Forget the words of Orientation Day, where they threw you a shirt, said something to do with limited pay, when your hands first touched cold metal pipes, and the roster said that you'd be here, from the morning, noon to the deep cold dead of the night.
Remember as you sit down to a hurried lunch of greasy bacon, hard boiled eggs, don't roll the eyes, ignore the shouts, ignore their insolent cries of 'Here comes Petrol Legs!' Ignore upturned noses, disgruntled faces, putting on their falsettos, and airs and graces,
when the only thing to comfort you, is the big bold man, the one behind the thing they call the moon, think of blades of grass as it touches ebony fingers fierce August suns, your soul along the hills away from sounds of engines whilst the memory of laughter lingers.
Fiona Reid Loreto Secondary School, Clonmel, Co. Tipperary
Winner Junior Category
Dear Diary
Dear Diary A new girl joined my class today, my friends and I won't let her play. I knew she didn't look the same as Mary Anne or Kate or Jane. Miss said she lived quite far away, I wonder if she's here to stay. I can't remember quite her name, I know that it's not Kate or Jane. It's not a name I would have heard, I think it's strange and quite absurd. Miss says we've got to let her play, and help her till she finds her way. If I could just think of her name, I could if it was nice and plain - (like Mary Anne or Kate or Jane.) Her skin I know is different too, it's not like the one on me or you. Instead of being the colour of light, it is the darkest shade of night. A new girl joined my class today, my friends and I won't let her play. Maybe she is quite like me, maybe that's what I should see. Maybe that's what I should see Night-night. Love Sarah Xxx
Dear Diary I started a new school today, the other kids won't let me play. I wish that I did look the same, as Mary Anne or Kate or Jane. I used to live quite far away, but now I'm here I'm here to stay. The kids, they do not know my name, I wish that it were Kate or Jane. It's not a name they would have heard, they think it's strange and quite absurd. Teacher says I've got to play, and settle in and find my way. I could if they did know my name, they would if it were Kate or Jane. My skin I'd like to change that too, to white or even green or blue. It is the darkest shade of night, oh, everything's perfect if you're white. I started a new school today, the other kids won't let me play. I am unique, I know I'm me, if only that's what they could see. If only that's what they could see I'd be, I'd be, I'd be Goeie nag
Penzi Mariatu Xxx Vivienne Sullivan Loreto College School, Clonmel, Co. Tipperary
Winner Merit Award
Ethnically Cleansing the Orchestra
We'll have no foreign instruments away with the cymbals a bang and a clash, we're clearing out the orchestra, let's throw out the trumpet along with the trash.

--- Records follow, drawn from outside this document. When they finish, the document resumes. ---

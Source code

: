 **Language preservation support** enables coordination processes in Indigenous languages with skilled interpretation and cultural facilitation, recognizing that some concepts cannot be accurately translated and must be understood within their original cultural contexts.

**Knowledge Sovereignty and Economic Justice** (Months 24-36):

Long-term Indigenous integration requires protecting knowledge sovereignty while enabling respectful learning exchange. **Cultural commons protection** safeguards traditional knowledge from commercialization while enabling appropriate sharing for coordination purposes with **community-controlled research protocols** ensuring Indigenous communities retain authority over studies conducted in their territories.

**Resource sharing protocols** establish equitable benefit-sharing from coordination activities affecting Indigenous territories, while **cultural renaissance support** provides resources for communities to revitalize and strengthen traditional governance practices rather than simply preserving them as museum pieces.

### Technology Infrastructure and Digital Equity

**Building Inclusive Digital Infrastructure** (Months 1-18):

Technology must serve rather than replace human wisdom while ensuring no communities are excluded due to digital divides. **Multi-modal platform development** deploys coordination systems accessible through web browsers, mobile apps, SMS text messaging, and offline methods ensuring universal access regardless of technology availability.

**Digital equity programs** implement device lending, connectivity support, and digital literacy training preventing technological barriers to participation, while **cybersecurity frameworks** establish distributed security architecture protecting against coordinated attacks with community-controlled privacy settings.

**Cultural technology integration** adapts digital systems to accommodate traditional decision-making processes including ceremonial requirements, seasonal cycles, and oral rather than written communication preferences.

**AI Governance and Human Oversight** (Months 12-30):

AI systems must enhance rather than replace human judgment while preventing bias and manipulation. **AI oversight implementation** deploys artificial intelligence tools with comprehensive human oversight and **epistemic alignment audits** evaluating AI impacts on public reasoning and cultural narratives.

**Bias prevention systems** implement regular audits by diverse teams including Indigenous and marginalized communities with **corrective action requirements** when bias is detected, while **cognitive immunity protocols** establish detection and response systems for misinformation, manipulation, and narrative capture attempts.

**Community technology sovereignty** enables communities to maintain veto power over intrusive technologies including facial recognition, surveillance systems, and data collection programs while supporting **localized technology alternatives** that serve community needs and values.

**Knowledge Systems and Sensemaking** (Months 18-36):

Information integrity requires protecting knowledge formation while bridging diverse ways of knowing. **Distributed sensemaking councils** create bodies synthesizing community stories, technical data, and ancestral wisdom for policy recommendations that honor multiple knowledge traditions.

We do not want these instruments get rid of the shakers, the xylophone too, they're not of Irish origin, the horn, and the oboe to name a few
they are not welcome anymore. The timpani, tuba, the flute and cello. Return home to your own countries. The trombone, the bassoon and all things mellow.
We do not want no Spanish guitar no loud African drums. The end is quite near.

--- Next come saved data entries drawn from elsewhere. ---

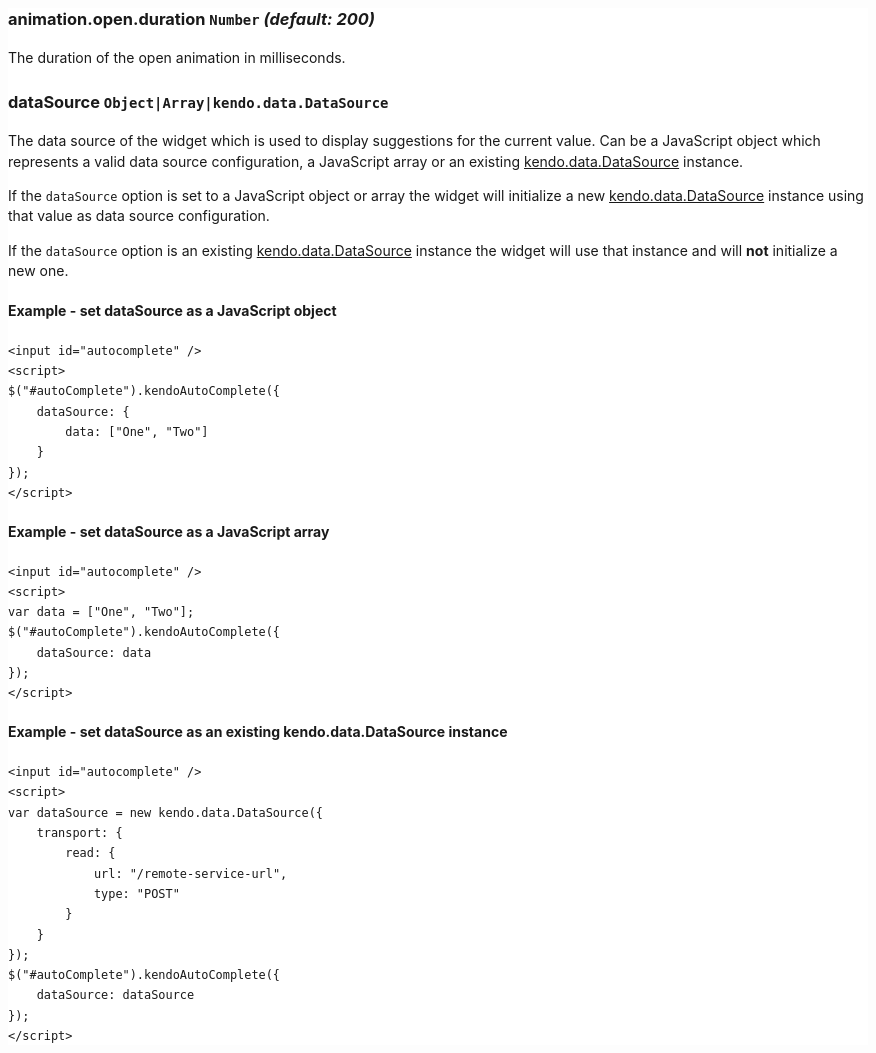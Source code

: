 ### animation.open.duration `Number` *(default: 200)*

The duration of the open animation in milliseconds.

### dataSource `Object|Array|kendo.data.DataSource`

The data source of the widget which is used to display suggestions for the current value. Can be a JavaScript object which represents a valid data source configuration, a JavaScript array or an existing [kendo.data.DataSource](/api/framework/datasource)
instance.

If the `dataSource` option is set to a JavaScript object or array the widget will initialize a new [kendo.data.DataSource](http://docs.kendoui.com/api/framework/datasource) instance using that value as data source configuration.

If the `dataSource` option is an existing [kendo.data.DataSource](http://docs.kendoui.com/api/framework/datasource) instance the widget will use that instance and will **not** initialize a new one.

#### Example - set dataSource as a JavaScript object

    <input id="autocomplete" />
    <script>
    $("#autoComplete").kendoAutoComplete({
        dataSource: {
            data: ["One", "Two"]
        }
    });
    </script>

#### Example - set dataSource as a JavaScript array

    <input id="autocomplete" />
    <script>
    var data = ["One", "Two"];
    $("#autoComplete").kendoAutoComplete({
        dataSource: data
    });
    </script>

#### Example - set dataSource as an existing kendo.data.DataSource instance

    <input id="autocomplete" />
    <script>
    var dataSource = new kendo.data.DataSource({
        transport: {
            read: {
                url: "/remote-service-url",
                type: "POST"
            }
        }
    });
    $("#autoComplete").kendoAutoComplete({
        dataSource: dataSource
    });
    </script>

Eh, sorry, are we clear? Oh - there's no music here?
Kerri Ward Assumption Girls Secondary School, Walkinstown, Dublin
Special Mention Award
Silk Sari
As a child, my smiling father spoke of places even my dreams didn't dare venture. His words were cargo-ships to my eight year old mind; laden with spices, jewels, tea fields and pretty maidens in silk saris sown with spun gold thread. His stories pushed boundaries - anything was possible. His eyes, though tired, shone like the Indian rupees of his home, like the clear gems and red earth He spoke of how one day, I would smell them see them touch them with my own childish hands, and him by my side Everything glittered. Everything gleamed, and I was blinded to the gauntness of his young face and the steady paling of his skin.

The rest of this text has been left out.